I will be studying two algebra modules next year and I am looking for a comprehensive book that will cover both of them, however due to having very minmal exprience with algebra I am looking for your advice on this, so please don't delete this topic like some other topics I made (please?)

The topics we will cover in the first module (called "further linear algebra") are:

  1. Revision of Linear Algebra, change of bases, characteristic polynomial, eigenvalues, traces.

  2. Hamilton-Cayley theorem, minimal polynomial, nilpotent matrices, Jordan forms of nilpotent matrices, primary decomposition.

  3. Jordan normal form, functions of matrices, norms and convergence.

  4. Powers and exponents, applications to difference and differential equations.

  5. Bilinear forms, Quadratic forms, GLn- classification.

  6. Orthogonal matrices, Gramm-Schmidt process, O(n)-classification, normal matrices.

  7. Spectral theorem and applications to hypersurfaces, classifications of quadrics in R3 .

  8. Hermitian, unitary and normal matrices, applications to quantum mechanics.

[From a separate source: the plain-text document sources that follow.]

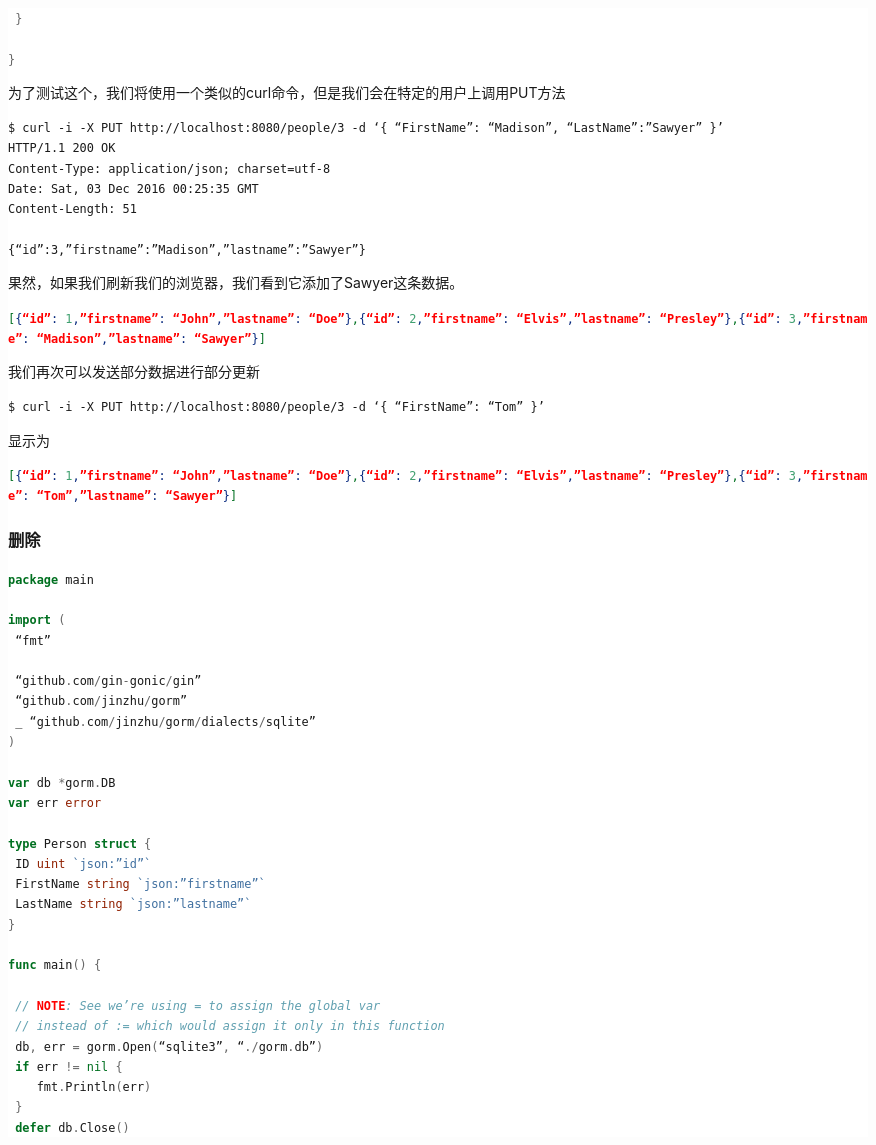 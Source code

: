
 ```go
 }

}
```

为了测试这个，我们将使用一个类似的curl命令，但是我们会在特定的用户上调用PUT方法

```basic
$ curl -i -X PUT http://localhost:8080/people/3 -d ‘{ “FirstName”: “Madison”, “LastName”:”Sawyer” }’
HTTP/1.1 200 OK
Content-Type: application/json; charset=utf-8
Date: Sat, 03 Dec 2016 00:25:35 GMT
Content-Length: 51

{“id”:3,”firstname”:”Madison”,”lastname”:”Sawyer”}
```

果然，如果我们刷新我们的浏览器，我们看到它添加了Sawyer这条数据。

```json
[{“id”: 1,”firstname”: “John”,”lastname”: “Doe”},{“id”: 2,”firstname”: “Elvis”,”lastname”: “Presley”},{“id”: 3,”firstname”: “Madison”,”lastname”: “Sawyer”}]
```

我们再次可以发送部分数据进行部分更新

```basic
$ curl -i -X PUT http://localhost:8080/people/3 -d ‘{ “FirstName”: “Tom” }’
```

显示为

```json
[{“id”: 1,”firstname”: “John”,”lastname”: “Doe”},{“id”: 2,”firstname”: “Elvis”,”lastname”: “Presley”},{“id”: 3,”firstname”: “Tom”,”lastname”: “Sawyer”}]
```

### 删除

```go
package main

import (
 “fmt”

 “github.com/gin-gonic/gin”
 “github.com/jinzhu/gorm”
 _ “github.com/jinzhu/gorm/dialects/sqlite”
)

var db *gorm.DB
var err error

type Person struct {
 ID uint `json:”id”`
 FirstName string `json:”firstname”`
 LastName string `json:”lastname”`
}

func main() {

 // NOTE: See we’re using = to assign the global var
 // instead of := which would assign it only in this function
 db, err = gorm.Open(“sqlite3”, “./gorm.db”)
 if err != nil {
    fmt.Println(err)
 }
 defer db.Close()
```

  9. Linear algebra over Z, abelian groups, GLn(Z) and SLn(Z), examples of quadratic forms over Z.

  10. Echelon forms of matrices over Z, application to finitely generated abelian groups.

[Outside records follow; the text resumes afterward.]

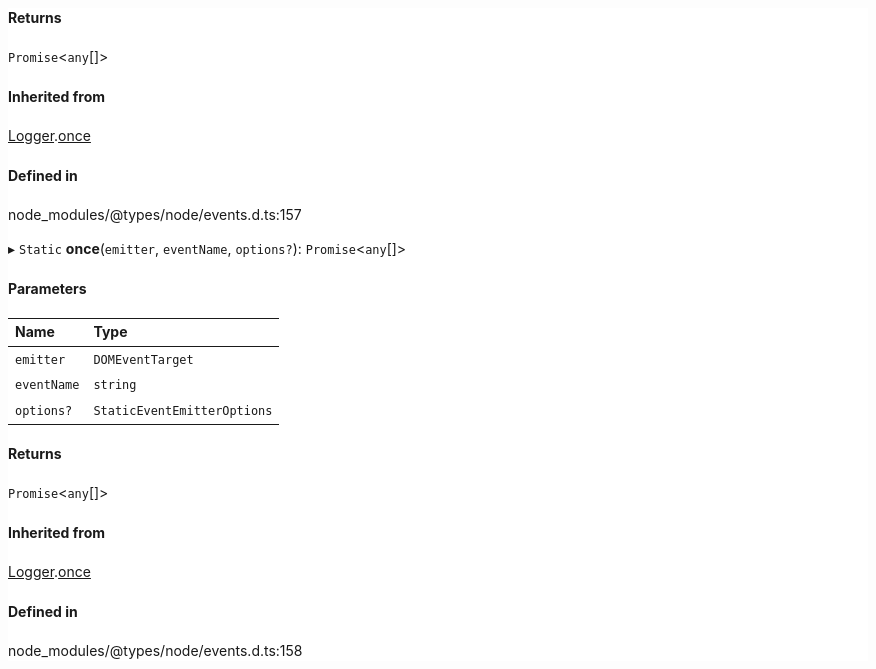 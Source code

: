 #### Returns

`Promise`<`any`[]\>

#### Inherited from

[Logger](Logger.Logger-1.md).[once](Logger.Logger-1.md#once)

#### Defined in

node_modules/@types/node/events.d.ts:157

▸ `Static` **once**(`emitter`, `eventName`, `options?`): `Promise`<`any`[]\>

#### Parameters

| Name | Type |
| :------ | :------ |
| `emitter` | `DOMEventTarget` |
| `eventName` | `string` |
| `options?` | `StaticEventEmitterOptions` |

#### Returns

`Promise`<`any`[]\>

#### Inherited from

[Logger](Logger.Logger-1.md).[once](Logger.Logger-1.md#once)

#### Defined in

node_modules/@types/node/events.d.ts:158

And for the second algebra module ("groups and rings"):

  1. Groups and subgroups, examples, rings and subrings, the issue of 1 in signature, fields, examples.

  2. Isomorphisms, cyclic groups, orders of an element in a group, generators and relations, Cosets and Lagranges theorem, Eulers theorem, RSA, groups of order 4 and p.

  3. Homomorphisms, examples of homomorphisms, kernels and images, normal subgroups and ideals, classification of groups of order 6 and 8.

  4. Quotient groups and quotient rings, examples, isomorphism theorems, Cayley Theorem, Chinese remainder theorem.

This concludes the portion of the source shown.